» **WHAT THE TASK REQUIRES**: Where in the data does the word "Changes" appear? Find those lines and copy them.

(Data records)
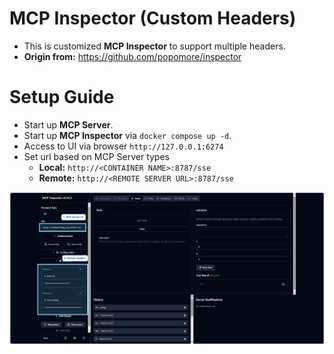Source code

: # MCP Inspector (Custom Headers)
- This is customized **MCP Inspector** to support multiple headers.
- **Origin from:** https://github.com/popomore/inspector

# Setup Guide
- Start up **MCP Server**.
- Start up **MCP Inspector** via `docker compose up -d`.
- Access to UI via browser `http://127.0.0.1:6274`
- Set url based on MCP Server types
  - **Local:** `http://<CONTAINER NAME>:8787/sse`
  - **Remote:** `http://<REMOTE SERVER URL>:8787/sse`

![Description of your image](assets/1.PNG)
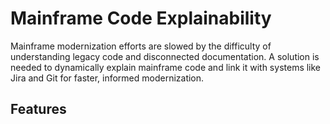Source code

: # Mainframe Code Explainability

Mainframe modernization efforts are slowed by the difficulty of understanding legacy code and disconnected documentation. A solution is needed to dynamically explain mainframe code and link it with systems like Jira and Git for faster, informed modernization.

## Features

--

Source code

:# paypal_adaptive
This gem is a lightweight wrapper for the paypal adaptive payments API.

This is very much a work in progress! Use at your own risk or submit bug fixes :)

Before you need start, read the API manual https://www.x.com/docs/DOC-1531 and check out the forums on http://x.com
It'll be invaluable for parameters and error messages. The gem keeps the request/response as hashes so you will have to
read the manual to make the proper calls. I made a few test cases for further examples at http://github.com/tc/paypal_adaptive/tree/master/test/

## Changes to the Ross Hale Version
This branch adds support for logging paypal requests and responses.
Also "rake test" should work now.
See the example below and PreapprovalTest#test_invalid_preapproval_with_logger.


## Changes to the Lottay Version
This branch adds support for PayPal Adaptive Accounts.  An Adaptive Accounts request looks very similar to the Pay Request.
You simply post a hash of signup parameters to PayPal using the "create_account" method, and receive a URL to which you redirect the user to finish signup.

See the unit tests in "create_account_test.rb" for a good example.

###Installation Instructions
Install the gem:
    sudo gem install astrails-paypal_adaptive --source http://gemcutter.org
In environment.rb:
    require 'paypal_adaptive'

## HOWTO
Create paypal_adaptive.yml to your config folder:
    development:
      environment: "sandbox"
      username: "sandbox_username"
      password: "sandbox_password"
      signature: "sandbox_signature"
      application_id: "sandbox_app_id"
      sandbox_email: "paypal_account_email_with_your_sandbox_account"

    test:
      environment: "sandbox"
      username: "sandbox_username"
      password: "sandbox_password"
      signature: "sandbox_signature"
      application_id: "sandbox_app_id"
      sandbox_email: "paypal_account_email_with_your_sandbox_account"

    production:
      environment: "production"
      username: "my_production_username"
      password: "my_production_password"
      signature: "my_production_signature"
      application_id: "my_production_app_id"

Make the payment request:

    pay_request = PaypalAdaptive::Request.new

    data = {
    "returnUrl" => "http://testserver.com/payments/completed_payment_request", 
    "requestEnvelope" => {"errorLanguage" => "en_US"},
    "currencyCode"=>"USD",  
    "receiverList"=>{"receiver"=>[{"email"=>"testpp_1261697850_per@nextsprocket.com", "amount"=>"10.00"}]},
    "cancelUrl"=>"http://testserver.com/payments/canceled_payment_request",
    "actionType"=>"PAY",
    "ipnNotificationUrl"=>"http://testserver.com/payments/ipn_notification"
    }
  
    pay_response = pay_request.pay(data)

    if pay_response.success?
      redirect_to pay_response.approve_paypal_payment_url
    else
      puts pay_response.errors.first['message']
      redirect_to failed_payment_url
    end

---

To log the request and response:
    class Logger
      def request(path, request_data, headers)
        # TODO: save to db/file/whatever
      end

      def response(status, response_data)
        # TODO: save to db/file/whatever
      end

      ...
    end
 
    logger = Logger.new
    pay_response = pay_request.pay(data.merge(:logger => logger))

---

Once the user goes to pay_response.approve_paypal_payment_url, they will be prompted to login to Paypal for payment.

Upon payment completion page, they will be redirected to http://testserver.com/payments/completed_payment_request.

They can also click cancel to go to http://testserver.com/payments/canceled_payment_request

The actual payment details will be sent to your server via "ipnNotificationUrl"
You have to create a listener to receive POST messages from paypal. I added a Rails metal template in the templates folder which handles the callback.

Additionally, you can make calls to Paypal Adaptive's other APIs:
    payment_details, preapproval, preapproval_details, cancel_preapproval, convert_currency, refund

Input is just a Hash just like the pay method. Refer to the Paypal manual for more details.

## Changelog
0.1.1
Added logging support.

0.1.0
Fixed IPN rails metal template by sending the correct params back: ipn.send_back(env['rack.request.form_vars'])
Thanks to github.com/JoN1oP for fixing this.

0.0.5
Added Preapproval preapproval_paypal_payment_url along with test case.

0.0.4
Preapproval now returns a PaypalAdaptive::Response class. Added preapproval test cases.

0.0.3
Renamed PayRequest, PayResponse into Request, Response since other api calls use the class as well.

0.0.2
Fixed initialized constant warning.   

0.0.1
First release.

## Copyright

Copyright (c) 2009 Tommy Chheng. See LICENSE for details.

...

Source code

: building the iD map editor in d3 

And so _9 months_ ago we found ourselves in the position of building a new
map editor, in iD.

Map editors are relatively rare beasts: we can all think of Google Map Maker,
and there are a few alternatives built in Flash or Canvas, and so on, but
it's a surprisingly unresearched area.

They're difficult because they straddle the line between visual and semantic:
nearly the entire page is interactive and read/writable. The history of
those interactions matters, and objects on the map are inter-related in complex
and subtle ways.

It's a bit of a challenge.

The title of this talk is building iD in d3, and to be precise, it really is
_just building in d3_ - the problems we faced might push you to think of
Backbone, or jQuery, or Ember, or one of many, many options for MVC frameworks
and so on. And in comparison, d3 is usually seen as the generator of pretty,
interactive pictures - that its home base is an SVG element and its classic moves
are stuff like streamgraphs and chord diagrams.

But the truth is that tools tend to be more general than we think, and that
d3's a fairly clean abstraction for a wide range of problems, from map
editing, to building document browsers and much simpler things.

» **ANSWER TO THIS TASK**:
## Changes to the Ross Hale Version
## Changes to the Lottay Version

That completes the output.